Before you actually start compiling your brand new Linux kernel, you'll also have to visit the Reiser4 home page at Namesys (see Resources) and download the Reiser4 patches appropriate for your kernel. These patches come with instructions for applying them before you configure and compile the kernel.
So you'll be able to create and manipulate Reiser4 file systems, make sure the reiser4progs package is installed. Again, if your distribution doesn't have the resier4progs, see the Namesys site for downloads (see Resources).
If you want to experiment with Reiser4 easily, an excellent Gentoo Linux Live CD is available with Reiser4 support. See the Resources section for a link.

Linux file systems
Back in the early days of Linux (late 1993, in fact), only one file system was supported by the kernel, a port of the rather minimal Minix file system. This had several shortcomings, including 14-character filenames and a mere 64MB as the maximum file system size. It didn't even support the full set of UNIX file system attributes, specifically the full set of creation, modification, and access time stamps required for a conforming POSIX (Portable Operating System Interface) file system.
Because of the limitations of the Minix file system, work on a replacement file system began and resulted in the addition of a Virtual Filesystem (VFS) abstraction layer, which would make it easier to write file systems for Linux. Using the new VFS, the Minix file system was extended to allow longer filenames and larger file systems (up to two gigabytes). This became the extended file system (ext), but it still had several limitations.
The solution was the ext2, which is still used on many systems, and was the default Linux file system for quite a while. The ext2 file system was improved by the addition of journalling, which created the ext3 file system as its successor.
Before any of the other journaled file systems were usable under Linux, ReiserFS (also known as the Reiser3 file system) was the first advanced file system for Linux that had support for journalling and more efficient disk usage.
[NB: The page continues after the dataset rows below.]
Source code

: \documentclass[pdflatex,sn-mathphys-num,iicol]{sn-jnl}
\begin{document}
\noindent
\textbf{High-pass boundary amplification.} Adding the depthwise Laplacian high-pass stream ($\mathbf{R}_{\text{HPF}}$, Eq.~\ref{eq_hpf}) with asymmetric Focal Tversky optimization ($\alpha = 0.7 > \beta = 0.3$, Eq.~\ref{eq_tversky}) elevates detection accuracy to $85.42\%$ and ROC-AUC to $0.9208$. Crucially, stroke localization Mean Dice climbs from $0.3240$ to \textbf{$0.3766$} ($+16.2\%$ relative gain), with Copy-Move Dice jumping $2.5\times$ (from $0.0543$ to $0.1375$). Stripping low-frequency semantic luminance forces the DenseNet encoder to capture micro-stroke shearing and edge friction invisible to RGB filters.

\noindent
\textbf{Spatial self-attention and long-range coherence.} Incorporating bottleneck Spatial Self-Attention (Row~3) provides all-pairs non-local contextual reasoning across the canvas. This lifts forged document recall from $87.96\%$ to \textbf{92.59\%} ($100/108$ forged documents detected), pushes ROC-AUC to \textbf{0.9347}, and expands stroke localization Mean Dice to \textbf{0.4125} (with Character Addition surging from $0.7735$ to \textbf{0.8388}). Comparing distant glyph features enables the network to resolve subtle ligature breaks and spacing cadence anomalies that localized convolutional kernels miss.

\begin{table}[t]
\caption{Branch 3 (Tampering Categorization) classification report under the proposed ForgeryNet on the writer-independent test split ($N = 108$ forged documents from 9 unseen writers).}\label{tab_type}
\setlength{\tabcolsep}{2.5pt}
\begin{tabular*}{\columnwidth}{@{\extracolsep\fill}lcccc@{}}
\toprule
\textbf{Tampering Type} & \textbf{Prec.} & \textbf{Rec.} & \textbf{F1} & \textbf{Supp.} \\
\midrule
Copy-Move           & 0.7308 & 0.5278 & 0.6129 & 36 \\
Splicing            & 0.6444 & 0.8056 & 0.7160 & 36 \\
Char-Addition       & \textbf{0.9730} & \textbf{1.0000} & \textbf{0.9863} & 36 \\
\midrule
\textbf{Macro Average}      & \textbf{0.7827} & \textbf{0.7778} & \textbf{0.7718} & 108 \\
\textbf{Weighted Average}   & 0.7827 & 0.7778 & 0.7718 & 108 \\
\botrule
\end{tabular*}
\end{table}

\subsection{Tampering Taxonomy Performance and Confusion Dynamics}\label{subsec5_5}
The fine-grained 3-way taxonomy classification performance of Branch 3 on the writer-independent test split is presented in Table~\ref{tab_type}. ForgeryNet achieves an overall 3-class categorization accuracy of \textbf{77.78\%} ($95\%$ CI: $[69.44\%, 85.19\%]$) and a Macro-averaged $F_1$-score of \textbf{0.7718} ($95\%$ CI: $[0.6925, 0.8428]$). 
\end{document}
Its successor, Reiser4, is a complete redesign and rewrite, focusing on extensibility, security, and performance, while maintaining your data safely and efficiently. Reiser4 isn't integrated with the Linux 2.6 kernel yet, which is usually a sign of possible instability or other reasons to tread carefully. Remember to always back up your important data, regardless of which file system you're using.
Let's take a quick look at the ext2, ext3, and Reiser4 file systems.
The traditional: ext2
The ext2 file system, Linux's default file system, is a traditional UNIX file system (that is, based on Berkeley's Fast Filesystem, FFS). It has a maximum filename length of 255 characters and a theoretical maximum file system size of four terabytes. (Linux's block device driver limits this to "just" 2047 gigabytes; let me know when I can buy a single hard drive with that much storage space).
Because of its ubiquity, ext2 drivers have been created for Windows and Mac OS X, letting you read and write an ext2 file system directly from those operating systems, making it an excellent format for shared devices, such as portable hard drives.
The ext2 file system supports all of the standard UNIX features:
  • Owner user ID and group ID.
  • Mode bits controlling user, group, and other permissions and operating system flags.
  • Storage for entry creation, modification, and access times (although most systems run with access time tracking turned off to improve performance at the cost of pure POSIX 1003.1 compatibility).
The major drawback for ext2 file systems is that hard drives have become much larger since it was originally designed. A system crash or power failure requires a file system check with fsck, which takes ages on modern disks with lots of directories and files.
Traditional, but journaled: ext3
The ext3 file system for Linux is the new default file system for most popular distributions. Compared to ext2, it adds:
  • A metadata journal, to ensure that your file system structures are always in a valid state. This (mostly) removes the need for a lengthy fsck session after a system crash or power failure.
  • Hashed tree directory indexes, to speed up access times for large directories.
  • Online file system resizing and the ability to upgrade to ext3 from ext2 without reformatting the drive.
  • Larger maximum file and file system sizes (two and 32 terabytes, respectively).
Although ext3 isn't as fast, or scalable, as its competitors (such as Reiser3 or SGI's excellent XFS), its compatibility with ext2 makes it attractive because of the large number of mature ext2 maintenance and administration utilities.
The Batmobile option: Reiser4
While the Reiser3 file system gained some popularity because of its speed and journalling support (it's the default file system for a number of Linux distributions, even today), its designer wasn't satisfied. The Reiser4 rewrite grew out of this and added some additional interesting features:
  • Efficient journalling through wandering logs.
  • Efficient support of small files, in terms of disk space and speed.
  • Fast handling of very large directories with hundreds of millions of files (yes, millions of files in a single directory without affecting performance).
  • Flexible plug-in infrastructure at the source level, which allows easy addition of compression and encryption at some point in the future.
  • Atomic file system modification, ensuring that the on-disk file system is always in a valid state.
  • Dynamically optimized disk layout through allocate-on-flush.
  • Support for database-like file system transactions.
But wait, why did I call it the Batmobile option? Reiser4 supports lots of interesting features that you might never need to take advantage of and some that you can't even access, because Linux's VFS layer doesn't expose the functionality -- much like how the Batmobile has all kinds of features you're not going to need on your way to the office.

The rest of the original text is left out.